この三つを熊野三山(くまのさんざん)と云(い)ふ。古来中ゝ(こらいなかゝ)に熊野詣(くまのまう)での盛(さかん)なりし所(ところ)である。
もと聖護院三山検校宮(しやうごゐんさんざんけんぎやうみや)の御支配(ごしはい)であつたのである。

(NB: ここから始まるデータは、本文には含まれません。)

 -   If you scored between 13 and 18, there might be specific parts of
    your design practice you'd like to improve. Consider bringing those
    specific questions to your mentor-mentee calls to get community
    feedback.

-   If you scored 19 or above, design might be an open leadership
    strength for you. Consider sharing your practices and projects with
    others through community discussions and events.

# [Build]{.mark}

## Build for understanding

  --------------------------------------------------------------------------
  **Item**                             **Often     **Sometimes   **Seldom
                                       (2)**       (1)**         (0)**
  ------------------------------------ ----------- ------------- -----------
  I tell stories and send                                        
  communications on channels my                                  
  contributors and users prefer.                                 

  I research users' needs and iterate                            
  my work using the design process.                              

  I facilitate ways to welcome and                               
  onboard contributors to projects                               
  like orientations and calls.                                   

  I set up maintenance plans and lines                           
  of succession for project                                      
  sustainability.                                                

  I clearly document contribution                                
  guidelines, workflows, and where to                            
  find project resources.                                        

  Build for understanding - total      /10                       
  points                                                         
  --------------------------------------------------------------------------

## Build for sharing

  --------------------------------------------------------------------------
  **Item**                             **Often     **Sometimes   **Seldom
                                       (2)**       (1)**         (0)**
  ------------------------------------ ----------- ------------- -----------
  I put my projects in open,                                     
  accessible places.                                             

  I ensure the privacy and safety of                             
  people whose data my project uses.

現今(げんこん)の入峯修行(にふぶしぎやう)では、吹越(ふきごゑ)で護摩(ごま)をたき、川を渡りて本宮(ほんぐう)に致(いた)りて参拝
(さんぱい)し、それより湯峯(ゆのみね)に至(いた)りて宿泊(しゆくはく)し、薬師堂前(やくしどうまえ)にて採燈護摩(さいとうごま)を修(しう)し、
翌日(よくじつ)、川舟(かわふね)にて新宮(しんぐう)に下り速玉神社(はやたまじんじや)に参拝(さんぱい)し、新宮(しんぐう)に宿泊(しゆくはく)し、
その翌日(よくじつ)、那智山(なちさん)、飛龍権現(ひりうごんげん)、那智観音(なちくわんのん)、夫順美神社(ふすみじんじや)に参拝(さんぱい)
して勝浦(かつうら)に出(い)で、汽船(きせん)にて帰(かえ)事になつてゐる。